How to find all solutions for $x^3=6x+6$ Could anyone help me to find how to find all solution for $x^3=6x+6$?
 A: Use Cardano's method:
Set $y=u+v$. As you have two unknowns instead of one, you can add a constraint on $u,v$, in order to simplify the equation.

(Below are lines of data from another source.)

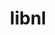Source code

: ---
title: "libnl"
layout: cache
categories: [package, develop]
meta: {"versions": ["3.3.0"], "compilers": ["gcc@=11.1.0", "gcc@=11.3.0", "gcc@=7.3.1", "gcc@=7.5.0"], "oss": ["amzn2", "ubuntu18.04", "ubuntu20.04", "ubuntu22.04"], "platforms": ["linux"], "targets": ["aarch64", "ivybridge", "neoverse_n1", "ppc64le", "x86_64", "x86_64_v3"], "stacks": ["aws-ahug", "aws-ahug-aarch64", "aws-isc", "aws-isc-aarch64", "e4s", "e4s-power", "ml-linux-x86_64-cuda", "radiuss", "root"], "num_specs": 31, "num_specs_by_stack": {"aws-isc-aarch64": 12, "aws-ahug-aarch64": 10, "root": 31, "aws-isc": 2, "aws-ahug": 1, "ml-linux-x86_64-cuda": 2, "radiuss": 11, "e4s-power": 2, "e4s": 1}}
spec_details: [{"hash": "i7z3ww62hzwovczpr5fmilsmayc4ogyq", "compiler": "gcc@=7.3.1", "versions": ["3.3.0"], "os": "amzn2", "platform": "linux", "target": "aarch64", "variants": ["build_system=autotools"], "stacks": ["aws-isc-aarch64", "aws-ahug-aarch64", "root"], "size": "-", "tarball": "https://binaries.spack.io/develop/build_cache/linux-amzn2-aarch64/gcc-7.3.1/libnl-3.3.0/linux-amzn2-aarch64-gcc-7.3.1-libnl-3.3.0-i7z3ww62hzwovczpr5fmilsmayc4ogyq.spack"}, {"hash": "6vrsfde47y2qrx7oghxptca2vxqsof3o", "compiler": "gcc@=7.3.1", "versions": ["3.3.0"], "os": "amzn2", "platform": "linux", "target": "aarch64", "variants": ["build_system=autotools"], "stacks": ["aws-isc-aarch64", "aws-ahug-aarch64", "root"], "size": "-", "tarball": "https://binaries.spack.io/develop/build_cache/linux-amzn2-aarch64/gcc-7.3.1/libnl-3.3.0/linux-amzn2-aarch64-gcc-7.3.1-libnl-3.3.0-6vrsfde47y2qrx7oghxptca2vxqsof3o.spack"}, {"hash": "sjtj2mf72cjnq4ffxnmncqwsgagqvq4w", "compiler": "gcc@=7.3.1", "versions": ["3.3.0"], "os": "amzn2", "platform": "linux", "target": "aarch64", "variants": ["build_system=autotools"], "stacks": ["aws-isc-aarch64", "aws-ahug-aarch64", "root"], "size": "-", "tarball": "https://binaries.spack.io/develop/build_cache/linux-amzn2-aarch64/gcc-7.3.1/libnl-3.3.0/linux-amzn2-aarch64-gcc-7.3.1-libnl-3.3.0-sjtj2mf72cjnq4ffxnmncqwsgagqvq4w.spack"}, {"hash": "o2gytxcl6aejyt6qsntkadcjc62esocv", "compiler": "gcc@=7.3.1", "versions": ["3.3.0"], "os": "amzn2", "platform": "linux", "target": "aarch64", "variants": ["build_system=autotools"], "stacks": ["aws-isc-aarch64", "aws-ahug-aarch64", "root"], "size": "-", "tarball": "https://binaries.spack.io/develop/build_cache/linux-amzn2-aarch64/gcc-7.3.1/libnl-3.3.0/linux-amzn2-aarch64-gcc-7.3.1-libnl-3.3.0-o2gytxcl6aejyt6qsntkadcjc62esocv.spack"}, {"hash": "uqsboddvaibkyohmxxjcpzfja6vv7mmm", "compiler": "gcc@=7.3.1", "versions": ["3.3.0"], "os": "amzn2", "platform": "linux", "target": "aarch64", "variants": ["build_system=autotools"], "stacks": ["aws-isc-aarch64", "aws-ahug-aarch64", "root"], "size": "-", "tarball": "https://binaries.spack.io/develop/build_cache/linux-amzn2-aarch64/gcc-7.3.1/libnl-3.3.0/linux-amzn2-aarch64-gcc-7.3.1-libnl-3.3.0-uqsboddvaibkyohmxxjcpzfja6vv7mmm.spack"}, {"hash": "pmtrwak2rr3erli2klwqmz5yhzji7crz", "compiler": "gcc@=7.3.1", "versions": ["3.3.0"], "os": "amzn2", "platform": "linux", "target": "aarch64", "variants": ["build_system=autotools"], "stacks": ["aws-isc-aarch64", "root"], "size": "-", "tarball": "https://binaries.spack.io/develop/build_cache/linux-amzn2-aarch64/gcc-7.3.1/libnl-3.3.0/linux-amzn2-aarch64-gcc-7.3.1-libnl-3.3.0-pmtrwak2rr3erli2klwqmz5yhzji7crz.spack"}, {"hash": "7xippj5xsbdaqondhokvlcl6sksu26qd", "compiler": "gcc@=7.3.1", "versions": ["3.3.0"], "os": "amzn2", "platform": "linux", "target": "ivybridge", "variants": ["build_system=autotools"], "stacks": ["root"], "size": "-", "tarball": "https://binaries.spack.io/develop/build_cache/linux-amzn2-ivybridge/gcc-7.3.1/libnl-3.3.0/linux-amzn2-ivybridge-gcc-7.3.1-libnl-3.3.0-7xippj5xsbdaqondhokvlcl6sksu26qd.spack"}, {"hash": "bxbj7tr2oice75n7ag4pbkjqzrr24wgs", "compiler": "gcc@=7.3.1", "versions": ["3.3.0"], "os": "amzn2", "platform": "linux", "target": "ivybridge", "variants": ["build_system=autotools"], "stacks": ["root"], "size": "-", "tarball": "https://binaries.spack.io/develop/build_cache/linux-amzn2-ivybridge/gcc-7.3.1/libnl-3.3.0/linux-amzn2-ivybridge-gcc-7.3.1-libnl-3.3.0-bxbj7tr2oice75n7ag4pbkjqzrr24wgs.spack"}, {"hash": "uklie4d6pk6jcftqh24mc52garxrbetu", "compiler": "gcc@=7.3.1", "versions": ["3.3.0"], "os": "amzn2", "platform": "linux", "target": "neoverse_n1", "variants": ["build_system=autotools"], "stacks": ["aws-isc-aarch64", "aws-ahug-aarch64", "root"], "size": "-", "tarball": "https://binaries.spack.io/develop/build_cache/linux-amzn2-neoverse_n1/gcc-7.3.1/libnl-3.3.0/linux-amzn2-neoverse_n1-gcc-7.3.1-libnl-3.3.0-uklie4d6pk6jcftqh24mc52garxrbetu.spack"}, {"hash": "666ikpyqvhur555yr565wbs3jgxqxnvx", "compiler": "gcc@=7.3.1", "versions": ["3.3.0"], "os": "amzn2", "platform": "linux", "target": "neoverse_n1", "variants": ["build_system=autotools"], "stacks": ["aws-isc-aarch64", "aws-ahug-aarch64", "root"], "size": "-", "tarball": "https://binaries.spack.io/develop/build_cache/linux-amzn2-neoverse_n1/gcc-7.3.1/libnl-3.3.0/linux-amzn2-neoverse_n1-gcc-7.3.1-libnl-3.3.0-666ikpyqvhur555yr565wbs3jgxqxnvx.spack"}, {"hash": "qkpdkjpcyvgl2uebkbsle2mard3ocnag", "compiler": "gcc@=7.3.1", "versions": ["3.3.0"], "os": "amzn2", "platform": "linux", "target": "neoverse_n1", "variants": ["build_system=autotools"], "stacks": ["aws-isc-aarch64", "aws-ahug-aarch64", "root"], "size": "-", "tarball": "https://binaries.spack.io/develop/build_cache/linux-amzn2-neoverse_n1/gcc-7.3.1/libnl-3.3.0/linux-amzn2-neoverse_n1-gcc-7.3.1-libnl-3.3.0-qkpdkjpcyvgl2uebkbsle2mard3ocnag.spack"}, {"hash": "shflrktr2axvpzbe5lwgjeeuxlwwocpa", "compiler": "gcc@=7.3.1", "versions": ["3.3.0"], "os": "amzn2", "platform": "linux", "target": "neoverse_n1", "variants": ["build_system=autotools"], "stacks": ["aws-isc-aarch64", "aws-ahug-aarch64", "root"], "size": "-", "tarball": "https://binaries.spack.io/develop/build_cache/linux-amzn2-neoverse_n1/gcc-7.3.1/libnl-3.3.0/linux-amzn2-neoverse_n1-gcc-7.3.1-libnl-3.3.0-shflrktr2axvpzbe5lwgjeeuxlwwocpa.spack"}, {"hash": "lykvbvvqelmj5uktufymo4fezwi7optm", "compiler": "gcc@=7.3.1", "versions": ["3.3.0"], "os": "amzn2", "platform": "linux", "target": "neoverse_n1", "variants": ["build_system=autotools"], "stacks": ["aws-isc-aarch64", "aws-ahug-aarch64", "root"], "size": "-", "tarball": "https://binaries.spack.io/develop/build_cache/linux-amzn2-neoverse_n1/gcc-7.3.1/libnl-3.3.0/linux-amzn2-neoverse_n1-gcc-7.3.1-libnl-3.3.0-lykvbvvqelmj5uktufymo4fezwi7optm.spack"}, {"hash": "6medggptdxfo27n3zo3bsvdplredoqaa", "compiler": "gcc@=7.3.1", "versions": ["3.3.0"], "os": "amzn2", "platform": "linux", "target": "neoverse_n1", "variants": ["build_system=autotools"], "stacks": ["aws-isc-aarch64", "root"], "size": "-", "tarball": "https://binaries.spack.io/develop/build_cache/linux-amzn2-neoverse_n1/gcc-7.3.1/libnl-3.3.0/linux-amzn2-neoverse_n1-gcc-7.3.1-libnl-3.3.0-6medggptdxfo27n3zo3bsvdplredoqaa.spack"}, {"hash": "vsmm5dsc7suz6r6xa5mbhzehi5darppd", "compiler": "gcc@=7.3.1", "versions": ["3.3.0"], "os": "amzn2", "platform": "linux", "target": "x86_64_v3", "variants": ["build_system=autotools"], "stacks": ["aws-isc", "root"], "size": "-", "tarball": "https://binaries.spack.io/develop/build_cache/linux-amzn2-x86_64_v3/gcc-7.3.1/libnl-3.3.0/linux-amzn2-x86_64_v3-gcc-7.3.1-libnl-3.3.0-vsmm5dsc7suz6r6xa5mbhzehi5darppd.spack"}, {"hash": "6qv2yn7vuozhwwtztmzph7fvoa4jsajb", "compiler": "gcc@=7.3.1", "versions": ["3.3.0"], "os": "amzn2", "platform": "linux", "target": "x86_64_v3", "variants": ["build_system=autotools"], "stacks": ["aws-isc", "aws-ahug", "ml-linux-x86_64-cuda", "root"], "size": "-", "tarball": "https://binaries.spack.io/develop/build_cache/linux-amzn2-x86_64_v3/gcc-7.3.1/libnl-3.3.0/linux-amzn2-x86_64_v3-gcc-7.3.1-libnl-3.3.0-6qv2yn7vuozhwwtztmzph7fvoa4jsajb.spack"}, {"hash": "hlliqb5ddvckolezweulwbx3fi2xiebn", "compiler": "gcc@=7.5.0", "versions": ["3.3.0"], "os": "ubuntu18.04", "platform": "linux", "target": "x86_64", "variants": [], "stacks": ["radiuss", "root"], "size": "-", "tarball": "https://binaries.spack.io/develop/build_cache/linux-ubuntu18.04-x86_64/gcc-7.5.0/libnl-3.3.0/linux-ubuntu18.04-x86_64-gcc-7.5.0-libnl-3.3.0-hlliqb5ddvckolezweulwbx3fi2xiebn.spack"}, {"hash": "yf6wep5pb53t7sanspho75oeklqjbmif", "compiler": "gcc@=7.5.0", "versions": ["3.3.0"], "os": "ubuntu18.04", "platform": "linux", "target": "x86_64", "variants": [], "stacks": ["radiuss", "root"], "size": "-", "tarball": "https://binaries.spack.io/develop/build_cache/linux-ubuntu18.04-x86_64/gcc-7.5.0/libnl-3.3.0/linux-ubuntu18.04-x86_64-gcc-7.5.0-libnl-3.3.0-yf6wep5pb53t7sanspho75oeklqjbmif.spack"}, {"hash": "klddrdg7ctb5lu3y4humska624eykdt2", "compiler": "gcc@=7.5.0", "versions": ["3.3.0"], "os": "ubuntu18.04", "platform": "linux", "target": "x86_64", "variants": [], "stacks": ["radiuss", "root"], "size": "-", "tarball": "https://binaries.spack.io/develop/build_cache/linux-ubuntu18.04-x86_64/gcc-7.5.0/libnl-3.3.0/linux-ubuntu18.04-x86_64-gcc-7.5.0-libnl-3.3.0-klddrdg7ctb5lu3y4humska624eykdt2.spack"}, {"hash": "7rm26pkvvrliifmfzwc7nxhwbj2t7jds", "compiler": "gcc@=7.5.0", "versions": ["3.3.0"], "os": "ubuntu18.04", "platform": "linux", "target": "x86_64", "variants": ["build_system=autotools"], "stacks": ["radiuss", "root"], "size": "-", "tarball": "https://binaries.spack.io/develop/build_cache/linux-ubuntu18.04-x86_64/gcc-7.5.0/libnl-3.3.0/linux-ubuntu18.04-x86_64-gcc-7.5.0-libnl-3.3.0-7rm26pkvvrliifmfzwc7nxhwbj2t7jds.spack"}, {"hash": "vo46es5j5lmsmepl5lsgs7zlyafppinw", "compiler": "gcc@=7.5.0", "versions": ["3.3.0"], "os": "ubuntu18.04", "platform": "linux", "target": "x86_64", "variants": [], "stacks": ["radiuss", "root"], "size": "-", "tarball": "https://binaries.spack.io/develop/build_cache/linux-ubuntu18.04-x86_64/gcc-7.5.0/libnl-3.3.0/linux-ubuntu18.04-x86_64-gcc-7.5.0-libnl-3.3.0-vo46es5j5lmsmepl5lsgs7zlyafppinw.spack"}, {"hash": "crlj6i43git6i7toh353sys3xtwdegp4", "compiler": "gcc@=7.5.0", "versions": ["3.3.0"], "os": "ubuntu18.04", "platform": "linux", "target": "x86_64", "variants": [], "stacks": ["radiuss", "root"], "size": "-", "tarball": "https://binaries.spack.io/develop/build_cache/linux-ubuntu18.04-x86_64/gcc-7.5.0/libnl-3.3.0/linux-ubuntu18.04-x86_64-gcc-7.5.0-libnl-3.3.0-crlj6i43git6i7toh353sys3xtwdegp4.spack"}, {"hash": "2v4xgfwasnuf4lip4ukg335mexy7jcau", "compiler": "gcc@=7.5.0", "versions": ["3.3.0"], "os": "ubuntu18.04", "platform": "linux", "target": "x86_64", "variants": [], "stacks": ["radiuss", "root"], "size": "-", "tarball": "https://binaries.spack.io/develop/build_cache/linux-ubuntu18.04-x86_64/gcc-7.5.0/libnl-3.3.0/linux-ubuntu18.04-x86_64-gcc-7.5.0-libnl-3.3.0-2v4xgfwasnuf4lip4ukg335mexy7jcau.spack"}, {"hash": "o2jjn7db5sibduz2n2kxorua35nonihc", "compiler": "gcc@=7.5.0", "versions": ["3.3.0"], "os": "ubuntu18.04", "platform": "linux", "target": "x86_64", "variants": [], "stacks": ["radiuss", "root"], "size": "-", "tarball": "https://binaries.spack.io/develop/build_cache/linux-ubuntu18.04-x86_64/gcc-7.5.0/libnl-3.3.0/linux-ubuntu18.04-x86_64-gcc-7.5.0-libnl-3.3.0-o2jjn7db5sibduz2n2kxorua35nonihc.spack"}, {"hash": "napy73po7j2cm7momcmkspoddqcpxslm", "compiler": "gcc@=7.5.0", "versions": ["3.3.0"], "os": "ubuntu18.04", "platform": "linux", "target": "x86_64_v3", "variants": ["build_system=autotools"], "stacks": ["radiuss", "root"], "size": "-", "tarball": "https://binaries.spack.io/develop/build_cache/linux-ubuntu18.04-x86_64_v3/gcc-7.5.0/libnl-3.3.0/linux-ubuntu18.04-x86_64_v3-gcc-7.5.0-libnl-3.3.0-napy73po7j2cm7momcmkspoddqcpxslm.spack"}, {"hash": "b4otnu47s3yqziw6lcjougymcf6qc5vx", "compiler": "gcc@=7.5.0", "versions": ["3.3.0"], "os": "ubuntu18.04", "platform": "linux", "target": "x86_64_v3", "variants": ["build_system=autotools"], "stacks": ["radiuss", "root"], "size": "-", "tarball": "https://binaries.spack.io/develop/build_cache/linux-ubuntu18.04-x86_64_v3/gcc-7.5.0/libnl-3.3.0/linux-ubuntu18.04-x86_64_v3-gcc-7.5.0-libnl-3.3.0-b4otnu47s3yqziw6lcjougymcf6qc5vx.spack"}, {"hash": "by4puiiakvpv67wulw7fpbefqtk3ui62", "compiler": "gcc@=7.5.0", "versions": ["3.3.0"], "os": "ubuntu18.04", "platform": "linux", "target": "x86_64_v3", "variants": ["build_system=autotools"], "stacks": ["radiuss", "root"], "size": "-", "tarball": "https://binaries.spack.io/develop/build_cache/linux-ubuntu18.04-x86_64_v3/gcc-7.5.0/libnl-3.3.0/linux-ubuntu18.04-x86_64_v3-gcc-7.5.0-libnl-3.3.0-by4puiiakvpv67wulw7fpbefqtk3ui62.spack"}, {"hash": "mj3wuhm3orxnk2yhzn42xlxgmr5toohc", "compiler": "gcc@=11.1.0", "versions": ["3.3.0"], "os": "ubuntu20.04", "platform": "linux", "target": "ppc64le", "variants": ["build_system=autotools"], "stacks": ["e4s-power", "root"], "size": "-", "tarball": "https://binaries.spack.io/develop/build_cache/linux-ubuntu20.04-ppc64le/gcc-11.1.0/libnl-3.3.0/linux-ubuntu20.04-ppc64le-gcc-11.1.0-libnl-3.3.0-mj3wuhm3orxnk2yhzn42xlxgmr5toohc.spack"}, {"hash": "vvdqkutpui3tx4vq6rtle43grxg7siwp", "compiler": "gcc@=11.1.0", "versions": ["3.3.0"], "os": "ubuntu20.04", "platform": "linux", "target": "ppc64le", "variants": ["build_system=autotools"], "stacks": ["e4s-power", "root"], "size": "-", "tarball": "https://binaries.spack.io/develop/build_cache/linux-ubuntu20.04-ppc64le/gcc-11.1.0/libnl-3.3.0/linux-ubuntu20.04-ppc64le-gcc-11.1.0-libnl-3.3.0-vvdqkutpui3tx4vq6rtle43grxg7siwp.spack"}, {"hash": "36ujpyv7hatfmbkweewlxt3f7ovmcebn", "compiler": "gcc@=11.1.0", "versions": ["3.3.0"], "os": "ubuntu20.04", "platform": "linux", "target": "x86_64_v3", "variants": ["build_system=autotools"], "stacks": ["e4s", "root"], "size": "-", "tarball": "https://binaries.spack.io/develop/build_cache/linux-ubuntu20.04-x86_64_v3/gcc-11.1.0/libnl-3.3.0/linux-ubuntu20.04-x86_64_v3-gcc-11.1.0-libnl-3.3.0-36ujpyv7hatfmbkweewlxt3f7ovmcebn.spack"}, {"hash": "2itqbkv5ejduwt3dmnwqdy7bzs7fpzwk", "compiler": "gcc@=11.3.0", "versions": ["3.3.0"], "os": "ubuntu22.04", "platform": "linux", "target": "x86_64_v3", "variants": ["build_system=autotools"], "stacks": ["ml-linux-x86_64-cuda", "root"], "size": "-", "tarball": "https://binaries.spack.io/develop/build_cache/linux-ubuntu22.04-x86_64_v3/gcc-11.3.0/libnl-3.3.0/linux-ubuntu22.04-x86_64_v3-gcc-11.3.0-libnl-3.3.0-2itqbkv5ejduwt3dmnwqdy7bzs7fpzwk.spack"}]
---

This equation  becomes
$$(u+v)^3-6(u+v)-6=u^3+v^3+(u+v)(3uv-6)-6=0.$$
 Adding the condition $3uv=6$, i.e. $uv=2$, you obtain the equation $u^3+v^3-6=0$, whence the system
$$\begin{cases}u^3+v^3=6\\u^3v^3=8\end{cases}\iff u^3, v^3\;\text{ are the roots of the quadratic equation}\quad t^2-6t+8=0.$$
Now $t^2-6t+8=(t-3)^2-9+8$, so $u^3, v^3=3\pm1=2,4$ and finally
$$u,v=\sqrt[3]{2},\; \sqrt[3]{4},\enspace\text{whence}\quad y=\sqrt[3]{2}+\sqrt[3]{4}.$$
A: Set $x=ay$; the equation becomes $a^3y^3-6ay=6$. We want that
$$
\frac{a^3}{6a}=\frac{4}{3}
$$
so we can take $a=2\sqrt{2}$. Then we have
$$
16\sqrt{2}y^3-12\sqrt{2}y=6
$$
that becomes
$$
4y^3-3y=\frac{3}{4}\sqrt{2}>1
$$
Now set $y=\cosh z$, so the equation becomes
$$
4\cosh^3z-3\cosh z=\frac{3}{4}\sqrt{2}
$$
that is,
$$
\cosh3z=\frac{3}{4}\sqrt{2}
$$
Now solve
$$
e^{3z}+e^{-3z}=\frac{3}{2}\sqrt{2}
$$
and you'll have $z$ and so $y$ and finally $x$.